TRIBUTES have been paid to a talented cricketer who died suddenly after suffering a brain haemorrhage.
Stephen McGenity, 30, who played for Birkenhead St Mary’s Cricket Club, was taken to Arrowe Park Hospital on Friday afternoon.
After initial treatment the dad-of-three was transferred to the Walton Centre for specialist care where after assessment his life support systems were switched off at 5pm on Saturday.
Stephen’s dad Billy, who is the 1st XI captain at Birkenhead St Mary’s, led the tributes to the former St John Plessington student who was a popular and respected player on Merseyside’s cricket scene.
Billy said: “He was a fine all-rounder and a big, strong athlete so this has come as a complete shock.
“I spent a great day with him on Friday and at five minutes to six he was fine but at one minute past six he was gone.
“He will be missed by such a lot of people.”
Stephen, who married wife Roxanne in 2010, and was dad to three young children, Alfie, Mae and Stephen, played local league cricket at St Mary’s for the majority of his career before moving to Oxton CC in 2011.
He returned to the club last year and was due to be reunited with his dad this season.
Billy said: “I have played here for 43 seasons and for 18 of those I got to play alongside my son, which is such a comfort.
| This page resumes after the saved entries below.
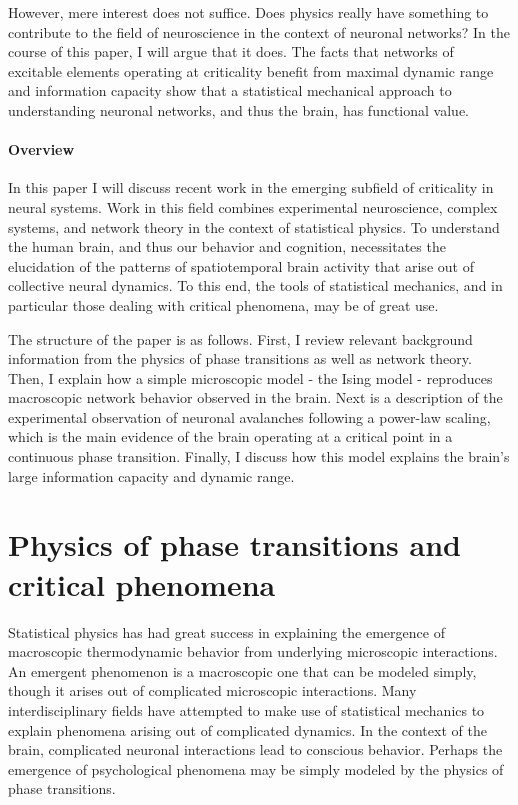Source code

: \documentclass[12pt]{article}
\begin{document}
However, mere interest does not suffice. Does physics really have something to contribute to the field of neuroscience in the context of neuronal networks? In the course of this paper, I will argue that it does. The facts that networks of excitable elements operating at criticality benefit from maximal dynamic range \cite{Kinouchi2006b,Shew2009b} and information capacity\cite{Shew2011a} show that a statistical mechanical approach to understanding neuronal networks, and thus the brain, has functional value.

\paragraph*{Overview} In this paper I will discuss recent work in the emerging subfield of criticality in neural systems. Work in this field combines experimental neuroscience, complex systems, and network theory in the context of statistical physics. To understand the human brain, and thus our behavior and cognition, necessitates the elucidation of the patterns of spatiotemporal brain activity that arise out of collective neural dynamics. To this end, the tools of statistical mechanics, and in particular those dealing with critical phenomena, may be of great use.

The structure of the paper is as follows. First, I review relevant background information from the physics of phase transitions as well as network theory. Then, I explain how a simple microscopic model - the Ising model - reproduces macroscopic network behavior observed in the brain. Next is a description of the experimental observation of neuronal avalanches following a power-law scaling, which is the main evidence of the brain operating at a critical point in a continuous phase transition. Finally, I discuss how this model explains the brain's large information capacity and dynamic range.

\section*{Physics of phase transitions and critical phenomena}

Statistical physics has had great success in explaining the emergence of macroscopic thermodynamic behavior from underlying microscopic interactions. An emergent phenomenon is a macroscopic one that can be modeled simply, though it arises out of complicated microscopic interactions. Many interdisciplinary fields have attempted to make use of statistical mechanics to explain phenomena arising out of complicated dynamics. In the context of the brain, complicated neuronal interactions lead to conscious behavior. Perhaps the emergence of psychological phenomena may be simply modeled by the physics of phase transitions.
\end{document}
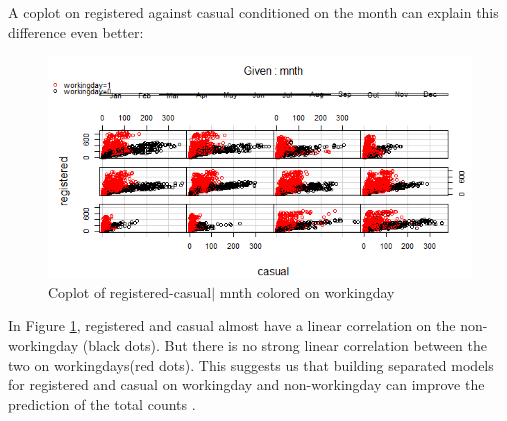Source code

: \documentclass[12pt]{article}
\begin{document}
	 A coplot on registered against casual conditioned on the month can explain this difference even better:
	 	\begin{figure}[H]
	 		\centering
	 		\includegraphics[scale=.9]{figures/coplot_registered_casual_mnth.png}
	 		\caption{Coplot of registered-casual$|$ mnth colored on workingday}
	 		\label{fig:registered_casual}
	 	\end{figure}
	In Figure \ref{fig:registered_casual}, registered and casual almost have a linear correlation on the non-workingday (black dots). But there is no strong linear correlation between the two on workingdays(red dots). This suggests us that building separated models for registered and casual on workingday and non-workingday can improve the prediction of the total counts .
	
\end{document}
“He was an outstanding young player and I remember one time he had to be taken off after clean bowling the first five batsmen of a side.
“I have always been a rubbish player and other sides always used to come up to me in the bar afterwards and say Stephen’s mother must have been a good cricketer.”
Following Stephen’s tragic death Billy said the family have found comfort that his organs will be donated to help others.
He said: “All Stephen’s body parts, except for his lungs and eyes, have been used to help people across the country.
“The pain of Stephen’s loss has been softened knowing that during our bereavement there were other families getting some of the best news they could have been given.
“I know organ transfer is not for everyone but I would encourage all of the fit young men enjoying themselves playing cricket on a Saturday to think about it.”
John Williams, chairman of the Liverpool and District Cricket Competition, said: “This is desperately sad news.
“Steve was a fine cricketer who played a hard game on the pitch but took great care to look after everyone off it.
“He was his father’s son and the league’s thoughts and prayers are with his family and everyone at Birkenhead St Mary’s.”